Let's cut Key some slack here. His Cabinet has had to deal with major disasters: Christchurch earthquakes, the Pike River coal mine explosion, the Rena grounding - as well as keeping New Zealand afloat through the Global Financial Crisis.
But the inter-generational issues are now becoming urgent. They are frankly far more critical to New Zealand's long-term economic health and well-being than the "negotiation" being played out between Maoridom and the Government over so-called water rights. The urgency requires focus and an emphasis on stewardship from the Government.
My bet is the Key Government will ultimately move on housing through pushing councils to expand the urban limits to make more land available, set up creative funding for mass housing and push for PPPs in the social housing space. The earthquake rebuild will soak up some of the jobless. More young people will make their future elsewhere - as they are now going.
Realpolitik dictates that a failure to confront persistent misery on these fronts will have an electoral backlash. But it's difficult to see why Key remains in his ideological cul de sac when it comes to the long-term funding of superannuation which is a primary burden on younger people.
Sometimes it is hard to imagine how the Prime Minister rose to such major heights in the international banking world if he had also refused to confront the impact of long-run trends on financial institutions. Key critics will point out that his old firm Merrill Lynch is no longer in business.
NZ Super on its current track is unsustainable - that's obvious from the Treasury's long-term fiscal track projections.
Right now all New Zealand residents are entitled to receive NZ Super if they satisfy these conditions:
* Have reached 65 - the state pension age.
* Are an NZ citizen or permanent resident.
* Have lived in NZ for at least 10 years since age 20.
* Have lived in NZ for at least five years since age 50.
The after-tax NZ Superannuation for a couple is equal to 66 per cent of the after-tax national average wage. It is not means-tested and is generous.
Governments have a range of weapons at their disposal to help fund the costs implied by an ageing population.
For instance, they could impose an age-based social surtax to fund the future health costs for older populations. And it could fast-track raising the qualifying age for super to 67 years or higher.
Finance Minister Bill English joins the PM in saying the Government's position on super has been clear going back to 2008 and 600,000 people over 65 relied on that undertaking. "We are not going to change that," he said recently on TVNZ's Q&A programme.

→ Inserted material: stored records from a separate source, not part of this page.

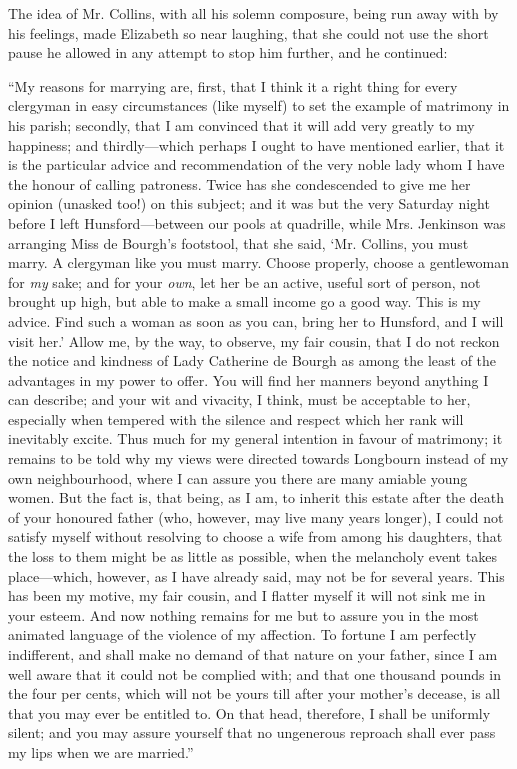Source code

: The idea of Mr. Collins, with all his solemn composure, being run away with by his feelings, made Elizabeth so near laughing, that she could not use the short pause he allowed in any attempt to stop him further, and he continued:

“My reasons for marrying are, first, that I think it a right thing for every clergyman in easy circumstances (like myself) to set the example of matrimony in his parish; secondly, that I am convinced that it will add very greatly to my happiness; and thirdly---which perhaps I ought to have mentioned earlier, that it is the particular advice and recommendation of the very noble lady whom I have the honour of calling patroness. Twice has she condescended to give me her opinion (unasked too!) on this subject; and it was but the very Saturday night before I left Hunsford---between our pools at quadrille, while Mrs. Jenkinson was arranging Miss de Bourgh's footstool, that she said, ‘Mr. Collins, you must marry. A clergyman like you must marry. Choose properly, choose a gentlewoman for {\em my} sake; and for your {\em own}, let her be an active, useful sort of person, not brought up high, but able to make a small income go a good way. This is my advice. Find such a woman as soon as you can, bring her to Hunsford, and I will visit her.' Allow me, by the way, to observe, my fair cousin, that I do not reckon the notice and kindness of Lady Catherine de Bourgh as among the least of the advantages in my power to offer. You will find her manners beyond anything I can describe; and your wit and vivacity, I think, must be acceptable to her, especially when tempered with the silence and respect which her rank will inevitably excite. Thus much for my general intention in favour of matrimony; it remains to be told why my views were directed towards Longbourn instead of my own neighbourhood, where I can assure you there are many amiable young women. But the fact is, that being, as I am, to inherit this estate after the death of your honoured father (who, however, may live many years longer), I could not satisfy myself without resolving to choose a wife from among his daughters, that the loss to them might be as little as possible, when the melancholy event takes place---which, however, as I have already said, may not be for several years. This has been my motive, my fair cousin, and I flatter myself it will not sink me in your esteem. And now nothing remains for me but to assure you in the most animated language of the violence of my affection. To fortune I am perfectly indifferent, and shall make no demand of that nature on your father, since I am well aware that it could not be complied with; and that one thousand pounds in the four per cents, which will not be yours till after your mother's decease, is all that you may ever be entitled to. On that head, therefore, I shall be uniformly silent; and you may assure yourself that no ungenerous reproach shall ever pass my lips when we are married.”

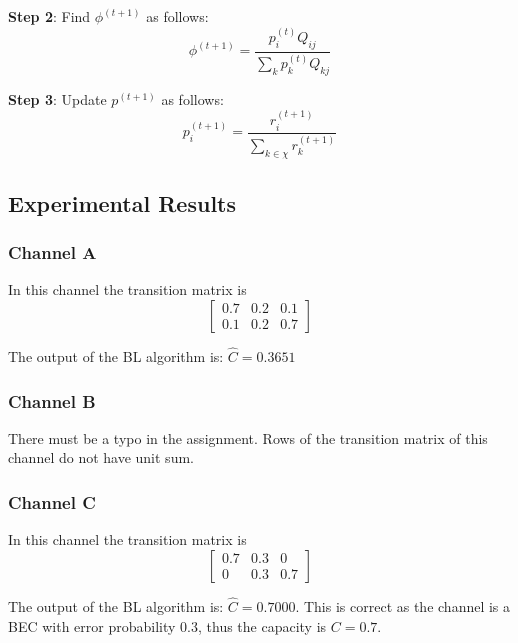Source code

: \documentclass{article}
\begin{document}
	\textbf{Step 2}: Find $\phi^{(t+1)}$ as follows:
	$$\phi^{(t+1)} = \frac{p_i^{(t)} Q_{ij}}{\sum_{k}^{} p_k^{(t)} Q_{kj}}$$
	
	\textbf{Step 3}: Update $p^{(t+1)}$ as follows:
	$$p_i^{(t+1)} = \frac{r_i^{(t+1)}}{\sum_{k \in \chi}^{} r_k^{(t+1)}}$$
	
	\subsection{Experimental Results}
	\subsubsection{Channel A}
	
	In this channel the transition matrix is
	$$\begin{bmatrix}
	0.7&0.2&0.1\\
	0.1&0.2&0.7
	\end{bmatrix}$$
	
	The output of the BL algorithm  is: $\hat{C} =0.3651 $
	\subsubsection{Channel B}
	
	There must be a typo in the assignment. Rows of the transition matrix of this channel do not have unit sum.
	
	\subsubsection{Channel C}
	In this channel the transition matrix is
	$$\begin{bmatrix}
	0.7&0.3&0\\
	0&0.3&0.7
	\end{bmatrix}$$
	
		The output of the BL algorithm is: $\hat{C} =0.7000 $.
		This is correct as the channel is a BEC with error probability $0.3$, thus the capacity is $C = 0.7$.
		
		
\end{document}
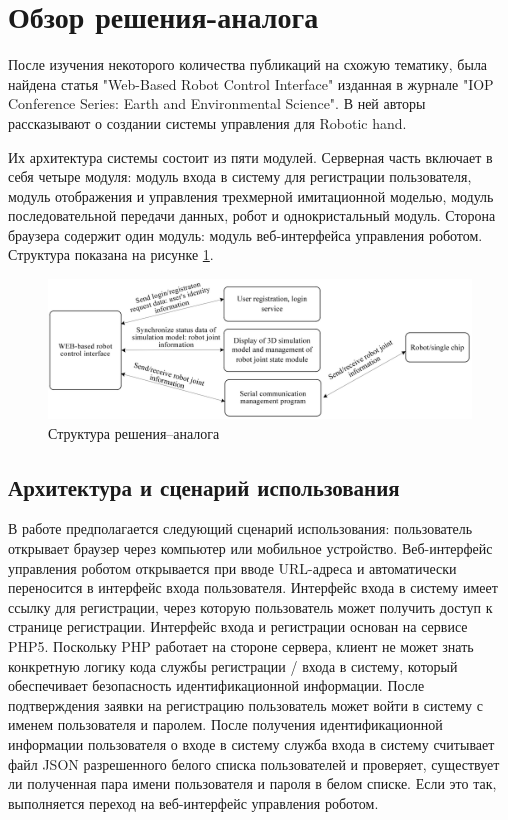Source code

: \section{Обзор решения-аналога}

После изучения некоторого количества публикаций на схожую тематику, была найдена статья "Web-Based Robot Control Interface"{} изданная в журнале "IOP Conference Series: Earth and Environmental Science". В ней авторы рассказывают о создании системы управления для Robotic hand. 

Их архитектура системы состоит из пяти модулей. Серверная часть включает в себя четыре модуля: модуль входа в систему для регистрации пользователя, модуль отображения и управления трехмерной имитационной моделью, модуль последовательной передачи данных, робот и однокристальный модуль. Сторона браузера содержит один модуль: модуль веб-интерфейса управления роботом. Структура показана на рисунке \ref{img:china1}.

\begin{figure}[h!]
	\centering
	\includegraphics[width = \linewidth]{img/china1}
	\caption{Структура решения–аналога}
	\label{img:china1}
\end{figure}

\subsection{Архитектура и сценарий использования}
В работе предполагается следующий сценарий использования: пользователь открывает браузер через компьютер или мобильное устройство. Веб-интерфейс управления роботом открывается при вводе URL-адреса и автоматически переносится в интерфейс входа пользователя. Интерфейс входа в систему имеет ссылку для регистрации, через которую пользователь может получить доступ к странице регистрации. Интерфейс входа и регистрации основан на сервисе PHP5. Поскольку PHP работает на стороне сервера, клиент не может знать конкретную логику кода службы регистрации / входа в систему, который обеспечивает безопасность идентификационной информации. После подтверждения заявки на регистрацию пользователь может войти в систему с именем пользователя и паролем. После получения идентификационной информации пользователя о входе в систему служба входа в систему считывает файл JSON разрешенного белого списка пользователей и проверяет, существует ли полученная пара имени пользователя и пароля в белом списке. Если это так, выполняется переход на веб-интерфейс управления роботом.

But English's sophistry glosses over the fact that it's not the over 65s who will be affected by raising the age of eligibility - but those heading up to retirement.

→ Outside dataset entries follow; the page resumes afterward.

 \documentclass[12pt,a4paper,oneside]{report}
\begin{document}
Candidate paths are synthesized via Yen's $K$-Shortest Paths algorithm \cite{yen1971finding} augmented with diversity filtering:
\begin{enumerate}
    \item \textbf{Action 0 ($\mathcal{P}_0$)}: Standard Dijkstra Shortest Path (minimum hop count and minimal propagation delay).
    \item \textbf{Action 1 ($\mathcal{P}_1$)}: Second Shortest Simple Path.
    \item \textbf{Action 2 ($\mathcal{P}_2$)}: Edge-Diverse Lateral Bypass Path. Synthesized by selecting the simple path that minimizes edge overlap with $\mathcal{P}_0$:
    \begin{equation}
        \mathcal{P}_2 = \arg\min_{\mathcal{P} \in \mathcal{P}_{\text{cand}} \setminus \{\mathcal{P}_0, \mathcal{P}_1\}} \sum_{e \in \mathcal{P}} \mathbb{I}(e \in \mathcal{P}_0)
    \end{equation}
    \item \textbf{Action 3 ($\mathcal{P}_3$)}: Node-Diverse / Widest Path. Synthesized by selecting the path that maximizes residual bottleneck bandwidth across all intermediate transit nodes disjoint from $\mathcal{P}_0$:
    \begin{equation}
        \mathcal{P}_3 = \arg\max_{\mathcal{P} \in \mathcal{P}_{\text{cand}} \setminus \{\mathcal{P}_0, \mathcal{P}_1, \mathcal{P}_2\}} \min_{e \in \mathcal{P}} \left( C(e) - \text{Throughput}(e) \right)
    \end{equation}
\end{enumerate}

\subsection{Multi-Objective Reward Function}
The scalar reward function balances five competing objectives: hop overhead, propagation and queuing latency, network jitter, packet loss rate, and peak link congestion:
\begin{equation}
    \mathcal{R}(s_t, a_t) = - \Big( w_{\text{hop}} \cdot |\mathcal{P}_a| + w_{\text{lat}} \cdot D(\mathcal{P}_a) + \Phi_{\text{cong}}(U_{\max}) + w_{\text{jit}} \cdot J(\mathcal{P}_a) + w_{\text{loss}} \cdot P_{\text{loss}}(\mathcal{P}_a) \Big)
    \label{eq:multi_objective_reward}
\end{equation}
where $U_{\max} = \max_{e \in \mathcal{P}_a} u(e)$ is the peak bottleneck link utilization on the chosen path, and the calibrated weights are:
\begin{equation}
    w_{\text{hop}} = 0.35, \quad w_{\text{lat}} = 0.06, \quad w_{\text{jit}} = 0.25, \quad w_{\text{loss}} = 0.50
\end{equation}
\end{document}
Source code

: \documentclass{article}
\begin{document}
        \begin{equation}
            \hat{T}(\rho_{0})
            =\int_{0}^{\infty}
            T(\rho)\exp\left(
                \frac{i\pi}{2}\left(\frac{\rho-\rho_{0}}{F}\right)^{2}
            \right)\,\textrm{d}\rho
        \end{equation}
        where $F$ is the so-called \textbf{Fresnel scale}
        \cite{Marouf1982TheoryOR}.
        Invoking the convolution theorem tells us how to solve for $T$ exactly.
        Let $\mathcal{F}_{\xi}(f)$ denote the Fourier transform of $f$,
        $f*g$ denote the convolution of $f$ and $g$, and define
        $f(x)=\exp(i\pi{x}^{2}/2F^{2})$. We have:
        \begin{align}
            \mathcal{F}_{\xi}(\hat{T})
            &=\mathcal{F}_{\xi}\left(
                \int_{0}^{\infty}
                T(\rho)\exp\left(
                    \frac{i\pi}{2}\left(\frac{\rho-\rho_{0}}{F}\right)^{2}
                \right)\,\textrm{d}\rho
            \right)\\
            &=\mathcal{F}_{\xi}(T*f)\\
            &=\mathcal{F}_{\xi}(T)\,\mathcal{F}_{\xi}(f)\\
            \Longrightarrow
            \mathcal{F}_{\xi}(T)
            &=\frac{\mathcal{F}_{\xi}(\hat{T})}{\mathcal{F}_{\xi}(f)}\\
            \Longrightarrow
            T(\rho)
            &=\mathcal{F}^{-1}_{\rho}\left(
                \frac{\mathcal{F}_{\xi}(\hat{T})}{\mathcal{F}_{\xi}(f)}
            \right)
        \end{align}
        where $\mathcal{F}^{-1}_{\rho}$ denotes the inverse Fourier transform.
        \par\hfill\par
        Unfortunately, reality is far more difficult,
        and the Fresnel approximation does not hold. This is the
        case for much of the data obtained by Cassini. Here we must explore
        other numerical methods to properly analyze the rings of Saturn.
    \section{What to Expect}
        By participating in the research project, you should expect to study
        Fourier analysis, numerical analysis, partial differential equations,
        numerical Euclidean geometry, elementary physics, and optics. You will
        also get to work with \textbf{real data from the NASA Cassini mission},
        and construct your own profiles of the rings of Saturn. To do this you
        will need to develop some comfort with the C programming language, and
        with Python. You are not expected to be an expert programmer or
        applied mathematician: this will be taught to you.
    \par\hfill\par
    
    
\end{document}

In recent days I've talked with previous Treasury officials who have filled me in on how they orchestrated the rise of the qualifying age for NZ Super from 60 to 65 years.

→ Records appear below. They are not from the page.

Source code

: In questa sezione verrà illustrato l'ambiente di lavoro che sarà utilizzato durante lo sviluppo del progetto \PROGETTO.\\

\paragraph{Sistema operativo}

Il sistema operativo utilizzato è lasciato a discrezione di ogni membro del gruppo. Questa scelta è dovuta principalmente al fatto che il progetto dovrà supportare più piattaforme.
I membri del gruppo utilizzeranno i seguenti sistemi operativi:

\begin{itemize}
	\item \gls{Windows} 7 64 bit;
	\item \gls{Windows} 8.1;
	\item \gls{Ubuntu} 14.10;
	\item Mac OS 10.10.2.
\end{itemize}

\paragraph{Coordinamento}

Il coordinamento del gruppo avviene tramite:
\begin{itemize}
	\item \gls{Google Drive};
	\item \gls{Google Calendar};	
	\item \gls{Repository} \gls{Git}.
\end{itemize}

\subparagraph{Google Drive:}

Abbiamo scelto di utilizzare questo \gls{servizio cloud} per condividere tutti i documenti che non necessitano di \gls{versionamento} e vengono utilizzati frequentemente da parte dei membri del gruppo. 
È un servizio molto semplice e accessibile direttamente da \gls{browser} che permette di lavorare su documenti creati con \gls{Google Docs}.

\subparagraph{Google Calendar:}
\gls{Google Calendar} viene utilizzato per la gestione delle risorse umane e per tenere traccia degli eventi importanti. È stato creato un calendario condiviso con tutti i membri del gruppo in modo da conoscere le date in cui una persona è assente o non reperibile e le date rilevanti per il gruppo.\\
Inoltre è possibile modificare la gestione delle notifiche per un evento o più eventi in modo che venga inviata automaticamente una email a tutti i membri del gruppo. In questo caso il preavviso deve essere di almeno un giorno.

This was sign-posted by former Labour Finance Minister David Caygill in 1989. But the succeeding National Government sped the process up so that the rise was in place by 2001 (a nine-year transition period).
Labour has promoted a rise in the qualifying age to 67 - but on an anemic timescale where the change is not phased in until 2030.
The generational war is not going to go away.
We're constantly being told we (boomers) have to look forward to a future where we will communicate with our grandkids via Facebook and Skype (let's point out here that many already do that with their kids) if they don't bring down the cost of housing, transfer their assets and wealth to younger generations, pay more for aged healthcare and so forth.
This refrain is commonplace in other countries which experienced the post-war baby bulge (UK, the US, Canada and Australia in particular). But it is by no means unanimous.
For example, British journalist Will Hutton talks about how: "Having enjoyed a life of free love, free school meals, free universities, defined benefit pensions, mainly full employment and a 40-year-long housing boom, they [the boomers] are bequeathing their children sky-high house prices, debts and shrivelled pensions."
But Economics Professor George Irvin counters things are never as simplistic as the generational warriors make out.
"If boomers in Britain went to university in the 1960s at taxpayers' expense, it was because only 4 per cent of the cohort attended university; today's figure is 40 per cent. If houses could be bought relatively cheaply, it was because local councils once provided "social housing". Council houses were sold off by Margaret Thatcher - leaving housing entirely to the market, plus the deregulation of the banking system helped fuel a massive house-price boom, which gave us sky-high prices.
Irvin adds that while a privileged minority of boomers may have lived high-on-the-hog, owned nice houses and flirted with hippy hedonism, most workers experienced years of stagnating real wages and growing job insecurity. With real wages lagging behind labour productivity growth, much of Britain's increased national income over this same period was absorbed by the top decile of income earners.
Irvin's analysis is attractive (especially to boomers).
But it does not dispel the fact that those entering the workforce today face real issues when it comes to housing affordability (particularly given prices doubled here since 2001); that the decade of grumpy growth English forecasts means they are unlikely to (on average) outdo that of their parents when it comes to building household wealth.
A responsible Government would deal to this before generational war is really declared.